▸ INPUT RECORDS:
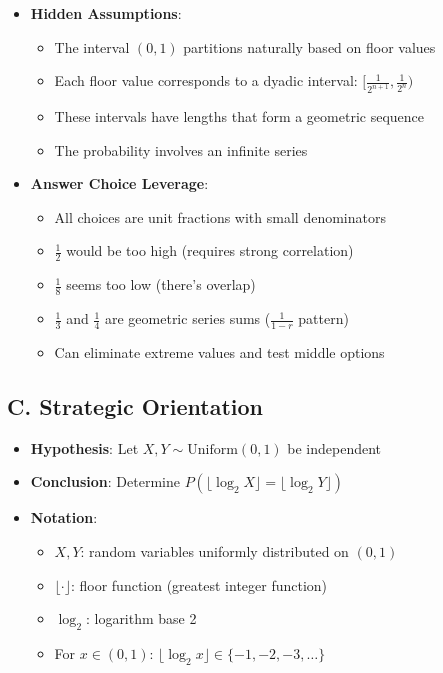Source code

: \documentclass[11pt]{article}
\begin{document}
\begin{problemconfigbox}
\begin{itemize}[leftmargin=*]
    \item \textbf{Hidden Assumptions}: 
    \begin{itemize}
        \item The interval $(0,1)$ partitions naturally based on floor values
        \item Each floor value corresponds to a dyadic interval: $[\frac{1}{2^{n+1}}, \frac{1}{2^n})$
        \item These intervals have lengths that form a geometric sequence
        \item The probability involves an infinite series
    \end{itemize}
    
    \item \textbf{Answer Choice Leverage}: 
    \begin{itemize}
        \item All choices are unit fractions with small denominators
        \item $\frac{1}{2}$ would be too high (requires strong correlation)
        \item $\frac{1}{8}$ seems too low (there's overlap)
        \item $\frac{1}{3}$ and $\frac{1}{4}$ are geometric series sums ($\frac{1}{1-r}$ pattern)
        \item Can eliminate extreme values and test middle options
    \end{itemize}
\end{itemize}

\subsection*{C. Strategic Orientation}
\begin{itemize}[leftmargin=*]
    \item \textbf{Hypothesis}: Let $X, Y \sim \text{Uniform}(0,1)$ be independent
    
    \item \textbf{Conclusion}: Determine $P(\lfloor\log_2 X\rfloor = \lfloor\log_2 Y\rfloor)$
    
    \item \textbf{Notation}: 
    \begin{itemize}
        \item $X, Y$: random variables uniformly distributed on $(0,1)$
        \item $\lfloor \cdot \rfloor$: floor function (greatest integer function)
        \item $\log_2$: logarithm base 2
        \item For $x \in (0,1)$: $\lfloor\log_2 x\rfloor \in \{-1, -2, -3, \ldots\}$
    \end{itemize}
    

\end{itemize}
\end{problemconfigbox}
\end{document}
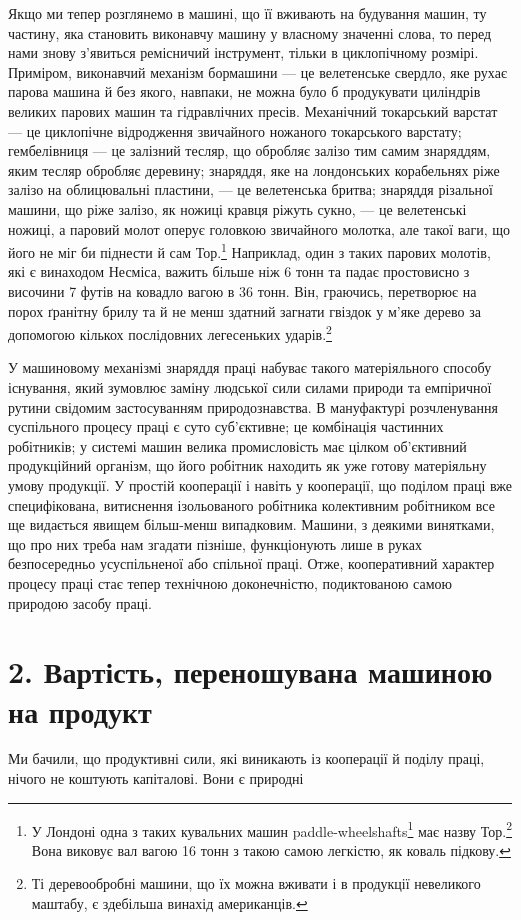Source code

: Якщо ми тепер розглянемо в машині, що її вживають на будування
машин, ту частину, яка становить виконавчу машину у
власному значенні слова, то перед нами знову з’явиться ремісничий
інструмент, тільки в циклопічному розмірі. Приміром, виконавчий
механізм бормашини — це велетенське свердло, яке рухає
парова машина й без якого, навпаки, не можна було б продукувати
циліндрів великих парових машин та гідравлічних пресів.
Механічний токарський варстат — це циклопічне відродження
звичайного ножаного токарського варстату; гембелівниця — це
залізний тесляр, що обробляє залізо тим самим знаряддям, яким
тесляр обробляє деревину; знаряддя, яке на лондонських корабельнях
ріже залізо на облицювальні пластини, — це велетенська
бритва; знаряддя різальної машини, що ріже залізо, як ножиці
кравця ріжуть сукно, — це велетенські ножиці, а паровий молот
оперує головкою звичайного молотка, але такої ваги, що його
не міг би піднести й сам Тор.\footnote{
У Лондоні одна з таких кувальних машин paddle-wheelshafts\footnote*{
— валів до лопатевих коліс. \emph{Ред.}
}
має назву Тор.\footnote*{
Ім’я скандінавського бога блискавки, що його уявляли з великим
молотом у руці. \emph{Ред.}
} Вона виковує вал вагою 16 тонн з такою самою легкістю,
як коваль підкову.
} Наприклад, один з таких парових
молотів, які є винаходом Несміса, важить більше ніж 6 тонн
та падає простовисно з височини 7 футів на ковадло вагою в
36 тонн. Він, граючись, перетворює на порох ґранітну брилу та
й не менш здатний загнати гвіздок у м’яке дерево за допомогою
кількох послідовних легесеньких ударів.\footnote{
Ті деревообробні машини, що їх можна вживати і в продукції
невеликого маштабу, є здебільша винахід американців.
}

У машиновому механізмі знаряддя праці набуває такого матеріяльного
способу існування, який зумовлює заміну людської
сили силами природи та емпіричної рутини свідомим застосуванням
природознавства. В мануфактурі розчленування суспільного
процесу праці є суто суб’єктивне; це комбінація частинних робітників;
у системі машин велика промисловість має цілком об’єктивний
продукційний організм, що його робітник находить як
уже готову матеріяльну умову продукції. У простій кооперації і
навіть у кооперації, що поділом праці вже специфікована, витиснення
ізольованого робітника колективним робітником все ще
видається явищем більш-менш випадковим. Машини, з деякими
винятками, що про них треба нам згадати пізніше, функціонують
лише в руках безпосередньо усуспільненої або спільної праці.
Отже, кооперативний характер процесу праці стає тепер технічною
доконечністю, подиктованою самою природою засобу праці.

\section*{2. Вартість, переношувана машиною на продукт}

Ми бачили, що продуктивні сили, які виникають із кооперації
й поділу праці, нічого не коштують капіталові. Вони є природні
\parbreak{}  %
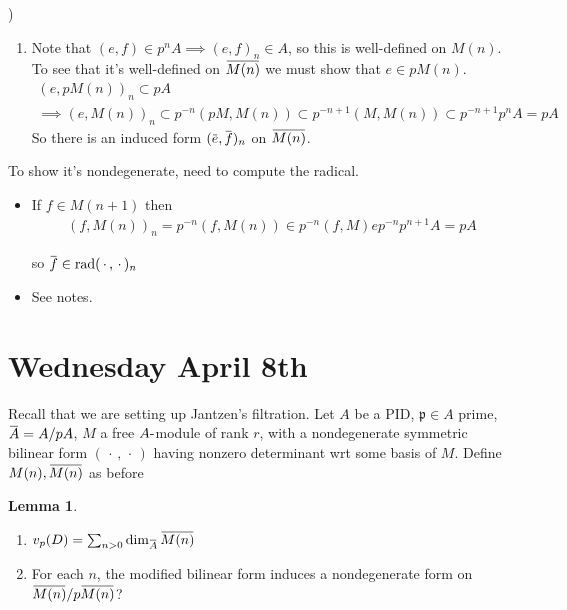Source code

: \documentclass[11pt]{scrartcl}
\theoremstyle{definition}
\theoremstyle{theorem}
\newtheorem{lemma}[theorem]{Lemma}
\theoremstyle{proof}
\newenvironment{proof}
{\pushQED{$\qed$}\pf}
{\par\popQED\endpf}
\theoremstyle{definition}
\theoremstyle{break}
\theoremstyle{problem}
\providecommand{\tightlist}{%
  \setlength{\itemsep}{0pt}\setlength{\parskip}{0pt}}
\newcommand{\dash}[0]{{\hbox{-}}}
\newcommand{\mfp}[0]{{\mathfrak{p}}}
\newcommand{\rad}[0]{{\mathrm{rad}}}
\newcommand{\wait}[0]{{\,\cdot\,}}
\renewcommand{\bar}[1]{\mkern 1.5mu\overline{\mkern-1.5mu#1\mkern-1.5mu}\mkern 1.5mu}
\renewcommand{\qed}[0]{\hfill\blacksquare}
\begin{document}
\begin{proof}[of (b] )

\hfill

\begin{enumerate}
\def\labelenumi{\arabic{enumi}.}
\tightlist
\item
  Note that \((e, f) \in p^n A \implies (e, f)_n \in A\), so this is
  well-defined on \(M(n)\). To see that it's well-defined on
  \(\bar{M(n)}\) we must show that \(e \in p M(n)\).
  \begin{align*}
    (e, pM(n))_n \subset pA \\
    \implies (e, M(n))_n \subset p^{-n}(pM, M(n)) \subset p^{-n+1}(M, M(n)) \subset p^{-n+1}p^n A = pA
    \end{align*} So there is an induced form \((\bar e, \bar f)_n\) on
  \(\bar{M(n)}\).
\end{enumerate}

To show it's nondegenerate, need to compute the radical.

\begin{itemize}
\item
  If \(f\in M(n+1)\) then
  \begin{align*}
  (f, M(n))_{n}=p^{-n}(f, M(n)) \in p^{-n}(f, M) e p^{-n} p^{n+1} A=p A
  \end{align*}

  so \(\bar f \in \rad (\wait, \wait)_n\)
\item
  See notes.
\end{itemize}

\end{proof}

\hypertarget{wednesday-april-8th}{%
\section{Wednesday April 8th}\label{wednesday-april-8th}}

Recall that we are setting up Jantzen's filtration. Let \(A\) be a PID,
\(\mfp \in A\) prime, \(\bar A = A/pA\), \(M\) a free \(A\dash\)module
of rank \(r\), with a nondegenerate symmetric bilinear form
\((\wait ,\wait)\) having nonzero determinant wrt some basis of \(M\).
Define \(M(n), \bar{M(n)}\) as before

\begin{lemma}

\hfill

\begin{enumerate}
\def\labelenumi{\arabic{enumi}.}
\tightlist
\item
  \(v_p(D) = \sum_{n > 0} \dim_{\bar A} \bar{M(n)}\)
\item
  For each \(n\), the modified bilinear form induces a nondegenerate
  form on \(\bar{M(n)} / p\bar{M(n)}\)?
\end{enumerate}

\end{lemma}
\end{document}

▸ WHAT THE TASK ASKS: Please copy every record above exactly, but leave the pictures out.

▸ THE COMPLETED TASK:
Source code

: \documentclass[11pt]{article}
\begin{document}
\begin{problemconfigbox}
\begin{itemize}[leftmargin=*]
    \item \textbf{Hidden Assumptions}: 
    \begin{itemize}
        \item The interval $(0,1)$ partitions naturally based on floor values
        \item Each floor value corresponds to a dyadic interval: $[\frac{1}{2^{n+1}}, \frac{1}{2^n})$
        \item These intervals have lengths that form a geometric sequence
        \item The probability involves an infinite series
    \end{itemize}
    
    \item \textbf{Answer Choice Leverage}: 
    \begin{itemize}
        \item All choices are unit fractions with small denominators
        \item $\frac{1}{2}$ would be too high (requires strong correlation)
        \item $\frac{1}{8}$ seems too low (there's overlap)
        \item $\frac{1}{3}$ and $\frac{1}{4}$ are geometric series sums ($\frac{1}{1-r}$ pattern)
        \item Can eliminate extreme values and test middle options
    \end{itemize}
\end{itemize}

\subsection*{C. Strategic Orientation}
\begin{itemize}[leftmargin=*]
    \item \textbf{Hypothesis}: Let $X, Y \sim \text{Uniform}(0,1)$ be independent
    
    \item \textbf{Conclusion}: Determine $P(\lfloor\log_2 X\rfloor = \lfloor\log_2 Y\rfloor)$
    
    \item \textbf{Notation}: 
    \begin{itemize}
        \item $X, Y$: random variables uniformly distributed on $(0,1)$
        \item $\lfloor \cdot \rfloor$: floor function (greatest integer function)
        \item $\log_2$: logarithm base 2
        \item For $x \in (0,1)$: $\lfloor\log_2 x\rfloor \in \{-1, -2, -3, \ldots\}$
    \end{itemize}
    

\end{itemize}
\end{problemconfigbox}
\end{document}
Source code

: Якщо ми тепер розглянемо в машині, що її вживають на будування
машин, ту частину, яка становить виконавчу машину у
власному значенні слова, то перед нами знову з’явиться ремісничий
інструмент, тільки в циклопічному розмірі. Приміром, виконавчий
механізм бормашини — це велетенське свердло, яке рухає
парова машина й без якого, навпаки, не можна було б продукувати
циліндрів великих парових машин та гідравлічних пресів.
Механічний токарський варстат — це циклопічне відродження
звичайного ножаного токарського варстату; гембелівниця — це
залізний тесляр, що обробляє залізо тим самим знаряддям, яким
тесляр обробляє деревину; знаряддя, яке на лондонських корабельнях
ріже залізо на облицювальні пластини, — це велетенська
бритва; знаряддя різальної машини, що ріже залізо, як ножиці
кравця ріжуть сукно, — це велетенські ножиці, а паровий молот
оперує головкою звичайного молотка, але такої ваги, що його
не міг би піднести й сам Тор.\footnote{
У Лондоні одна з таких кувальних машин paddle-wheelshafts\footnote*{
— валів до лопатевих коліс. \emph{Ред.}
}
має назву Тор.\footnote*{
Ім’я скандінавського бога блискавки, що його уявляли з великим
молотом у руці. \emph{Ред.}
} Вона виковує вал вагою 16 тонн з такою самою легкістю,
як коваль підкову.
} Наприклад, один з таких парових
молотів, які є винаходом Несміса, важить більше ніж 6 тонн
та падає простовисно з височини 7 футів на ковадло вагою в
36 тонн. Він, граючись, перетворює на порох ґранітну брилу та
й не менш здатний загнати гвіздок у м’яке дерево за допомогою
кількох послідовних легесеньких ударів.\footnote{
Ті деревообробні машини, що їх можна вживати і в продукції
невеликого маштабу, є здебільша винахід американців.
}

У машиновому механізмі знаряддя праці набуває такого матеріяльного
способу існування, який зумовлює заміну людської
сили силами природи та емпіричної рутини свідомим застосуванням
природознавства. В мануфактурі розчленування суспільного
процесу праці є суто суб’єктивне; це комбінація частинних робітників;
у системі машин велика промисловість має цілком об’єктивний
продукційний організм, що його робітник находить як
уже готову матеріяльну умову продукції. У простій кооперації і
навіть у кооперації, що поділом праці вже специфікована, витиснення
ізольованого робітника колективним робітником все ще
видається явищем більш-менш випадковим. Машини, з деякими
винятками, що про них треба нам згадати пізніше, функціонують
лише в руках безпосередньо усуспільненої або спільної праці.
Отже, кооперативний характер процесу праці стає тепер технічною
доконечністю, подиктованою самою природою засобу праці.

\section*{2. Вартість, переношувана машиною на продукт}

Ми бачили, що продуктивні сили, які виникають із кооперації
й поділу праці, нічого не коштують капіталові. Вони є природні
\parbreak{}  %
Source code

: \documentclass[11pt]{scrartcl}
\theoremstyle{definition}
\theoremstyle{theorem}
\newtheorem{lemma}[theorem]{Lemma}
\theoremstyle{proof}
\newenvironment{proof}
{\pushQED{$\qed$}\pf}
{\par\popQED\endpf}
\theoremstyle{definition}
\theoremstyle{break}
\theoremstyle{problem}
\providecommand{\tightlist}{%
  \setlength{\itemsep}{0pt}\setlength{\parskip}{0pt}}
\newcommand{\dash}[0]{{\hbox{-}}}
\newcommand{\mfp}[0]{{\mathfrak{p}}}
\newcommand{\rad}[0]{{\mathrm{rad}}}
\newcommand{\wait}[0]{{\,\cdot\,}}
\renewcommand{\bar}[1]{\mkern 1.5mu\overline{\mkern-1.5mu#1\mkern-1.5mu}\mkern 1.5mu}
\renewcommand{\qed}[0]{\hfill\blacksquare}
\begin{document}
\begin{proof}[of (b] )

\hfill

\begin{enumerate}
\def\labelenumi{\arabic{enumi}.}
\tightlist
\item
  Note that \((e, f) \in p^n A \implies (e, f)_n \in A\), so this is
  well-defined on \(M(n)\). To see that it's well-defined on
  \(\bar{M(n)}\) we must show that \(e \in p M(n)\).
  \begin{align*}
    (e, pM(n))_n \subset pA \\
    \implies (e, M(n))_n \subset p^{-n}(pM, M(n)) \subset p^{-n+1}(M, M(n)) \subset p^{-n+1}p^n A = pA
    \end{align*} So there is an induced form \((\bar e, \bar f)_n\) on
  \(\bar{M(n)}\).
\end{enumerate}

To show it's nondegenerate, need to compute the radical.

\begin{itemize}
\item
  If \(f\in M(n+1)\) then
  \begin{align*}
  (f, M(n))_{n}=p^{-n}(f, M(n)) \in p^{-n}(f, M) e p^{-n} p^{n+1} A=p A
  \end{align*}

  so \(\bar f \in \rad (\wait, \wait)_n\)
\item
  See notes.
\end{itemize}

\end{proof}

\hypertarget{wednesday-april-8th}{%
\section{Wednesday April 8th}\label{wednesday-april-8th}}

Recall that we are setting up Jantzen's filtration. Let \(A\) be a PID,
\(\mfp \in A\) prime, \(\bar A = A/pA\), \(M\) a free \(A\dash\)module
of rank \(r\), with a nondegenerate symmetric bilinear form
\((\wait ,\wait)\) having nonzero determinant wrt some basis of \(M\).
Define \(M(n), \bar{M(n)}\) as before

\begin{lemma}

\hfill

\begin{enumerate}
\def\labelenumi{\arabic{enumi}.}
\tightlist
\item
  \(v_p(D) = \sum_{n > 0} \dim_{\bar A} \bar{M(n)}\)
\item
  For each \(n\), the modified bilinear form induces a nondegenerate
  form on \(\bar{M(n)} / p\bar{M(n)}\)?
\end{enumerate}

\end{lemma}
\end{document}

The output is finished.